Mental Illness (e.g. Anxiety, Bipolar Disorder And Depression)
Another common illness in the U.S. is of the mental variety, and it’s more common than you might think. As a matter of fact, anxiety is the most common mental illness in the United States according to the “Anxiety and Depression Association of America.”
How common is it? Around 40 million adults are affected by it (nearly 20% of America). And depression? The CDC says 1 in 10 people report having depression (10% of the population). So between 10-20% of America deals with mental illness every year, which puts the number in the millions.
Naturally, many of those people will seek out the help of a doctor to get through it.
Chronic Neurological Disorders
A neurological disorder is something that affects the nervous system (i.e. the brain, spine, and all the nerves connecting them). There are literally hundreds of diseases that fall under this branch of disorders, and they range from harmless to god-awful.
For example, a harmless neurological disorder is a headache. No big deal, right? We all get them and deal with them, usually with no issues.
But then there the big ones, like; brain tumors; Parkinson’s; strokes; and even brain aneurysms. Those are all bad, and no doubt would require frequent trips to the doctor to help deal with them.
High Blood Pressure
Blood pressure is the force of your blood as it pumps through your arteries, and high blood pressure means that the force is too strong. Over time, this can damage your heart and other parts of your body, and you may not even realize that it’s happening.
Blood pressure commonly rises with age, making it a more recurring issue among older folks.

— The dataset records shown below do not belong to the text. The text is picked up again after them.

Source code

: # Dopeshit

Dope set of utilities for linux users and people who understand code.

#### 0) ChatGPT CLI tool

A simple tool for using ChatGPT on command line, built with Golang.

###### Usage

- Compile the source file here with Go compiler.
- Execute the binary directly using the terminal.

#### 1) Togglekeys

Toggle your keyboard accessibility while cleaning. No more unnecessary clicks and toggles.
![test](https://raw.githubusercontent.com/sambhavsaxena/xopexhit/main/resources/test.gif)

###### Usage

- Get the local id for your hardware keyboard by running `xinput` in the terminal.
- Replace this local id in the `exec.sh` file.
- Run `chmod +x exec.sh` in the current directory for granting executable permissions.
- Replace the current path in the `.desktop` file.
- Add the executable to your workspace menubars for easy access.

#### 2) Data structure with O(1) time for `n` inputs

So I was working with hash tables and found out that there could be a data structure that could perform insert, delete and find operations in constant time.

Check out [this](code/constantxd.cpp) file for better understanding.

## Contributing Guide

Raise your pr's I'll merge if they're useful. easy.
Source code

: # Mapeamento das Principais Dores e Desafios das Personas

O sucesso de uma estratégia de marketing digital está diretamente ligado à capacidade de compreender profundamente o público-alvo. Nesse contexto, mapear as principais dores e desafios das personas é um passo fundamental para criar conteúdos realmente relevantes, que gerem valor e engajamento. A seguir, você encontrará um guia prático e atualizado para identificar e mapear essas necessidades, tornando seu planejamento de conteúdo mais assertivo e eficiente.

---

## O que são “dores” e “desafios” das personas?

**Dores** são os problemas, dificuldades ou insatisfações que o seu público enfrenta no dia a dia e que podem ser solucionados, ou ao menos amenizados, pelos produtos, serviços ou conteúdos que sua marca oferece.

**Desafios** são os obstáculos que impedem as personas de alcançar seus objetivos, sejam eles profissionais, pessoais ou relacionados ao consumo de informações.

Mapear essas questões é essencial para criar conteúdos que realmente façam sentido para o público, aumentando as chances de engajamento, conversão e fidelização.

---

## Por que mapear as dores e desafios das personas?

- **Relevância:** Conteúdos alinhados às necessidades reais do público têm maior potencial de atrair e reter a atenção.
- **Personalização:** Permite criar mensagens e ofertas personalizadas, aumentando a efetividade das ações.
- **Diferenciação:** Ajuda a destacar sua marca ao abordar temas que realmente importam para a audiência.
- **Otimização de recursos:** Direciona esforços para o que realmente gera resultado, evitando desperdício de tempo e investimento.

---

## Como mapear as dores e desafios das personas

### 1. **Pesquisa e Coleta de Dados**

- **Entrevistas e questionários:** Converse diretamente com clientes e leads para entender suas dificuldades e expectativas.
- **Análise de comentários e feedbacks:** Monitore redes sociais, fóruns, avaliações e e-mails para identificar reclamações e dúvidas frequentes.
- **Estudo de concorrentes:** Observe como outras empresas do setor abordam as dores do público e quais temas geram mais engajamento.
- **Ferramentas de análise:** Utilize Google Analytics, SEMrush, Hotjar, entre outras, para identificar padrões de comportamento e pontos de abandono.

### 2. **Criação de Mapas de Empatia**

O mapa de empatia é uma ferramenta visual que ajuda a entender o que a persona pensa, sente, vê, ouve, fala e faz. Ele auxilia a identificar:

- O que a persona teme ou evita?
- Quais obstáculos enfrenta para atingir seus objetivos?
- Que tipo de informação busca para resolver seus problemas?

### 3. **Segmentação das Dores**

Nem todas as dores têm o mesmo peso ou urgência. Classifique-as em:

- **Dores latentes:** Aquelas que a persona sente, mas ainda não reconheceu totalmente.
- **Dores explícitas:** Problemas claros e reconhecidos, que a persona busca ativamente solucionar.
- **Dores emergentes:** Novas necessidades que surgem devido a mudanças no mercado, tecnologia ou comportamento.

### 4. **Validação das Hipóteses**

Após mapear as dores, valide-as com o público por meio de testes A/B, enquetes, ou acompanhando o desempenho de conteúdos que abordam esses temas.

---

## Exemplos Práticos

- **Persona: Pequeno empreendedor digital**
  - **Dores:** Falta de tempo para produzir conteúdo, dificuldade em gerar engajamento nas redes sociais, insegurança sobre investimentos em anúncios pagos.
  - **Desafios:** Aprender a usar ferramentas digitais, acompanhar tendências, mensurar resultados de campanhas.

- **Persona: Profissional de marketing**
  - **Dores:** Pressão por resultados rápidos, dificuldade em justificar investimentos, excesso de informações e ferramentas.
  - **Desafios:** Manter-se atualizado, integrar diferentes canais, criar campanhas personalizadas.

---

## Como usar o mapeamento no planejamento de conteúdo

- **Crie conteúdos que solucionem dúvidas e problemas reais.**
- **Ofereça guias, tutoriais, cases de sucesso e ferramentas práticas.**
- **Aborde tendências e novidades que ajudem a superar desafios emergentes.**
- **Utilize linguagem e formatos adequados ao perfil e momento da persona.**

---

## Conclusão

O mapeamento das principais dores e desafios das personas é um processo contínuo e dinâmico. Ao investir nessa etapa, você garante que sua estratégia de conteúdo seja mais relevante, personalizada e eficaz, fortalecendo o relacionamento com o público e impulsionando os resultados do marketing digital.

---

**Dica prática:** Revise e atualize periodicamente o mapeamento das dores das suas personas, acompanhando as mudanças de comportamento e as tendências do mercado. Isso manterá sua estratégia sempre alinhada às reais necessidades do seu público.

A healthy lifestyle can reduce the chances of high blood pressure from happening, but this doesn’t change the fact that doctors see these kinds of patients all the time.
Headaches And Migraines
Can’t say you didn’t see this one coming, am I right? Headaches are something everybody experiences as they have a huge range of potential causes (e.g. stress, odors, exercise, etc.). But worse then headaches are its much more potent relative, migraines.
What’s a migraine? It’s a powerful headache that’s usually accompanied by nausea/vomiting and a sensitivity to light. Some people receive migraines regularly, so they have a good reason for visiting the doctor more often than not.
According to the ADA (American Diabetes Association), 8.3% of the population has diabetes (that includes children as well). People with diabetes have issues with insulin, causing their bodies to not be able to utilize glucose (the bodies main source of fuel).
If left unchecked, a whole slew of problems arise, such as; heart disease; limbs needing removal; organ failure; nerve damage; eye complications; and so on. It can be pretty bad, so it’s vital that diabetics go to the doctor as much as needed.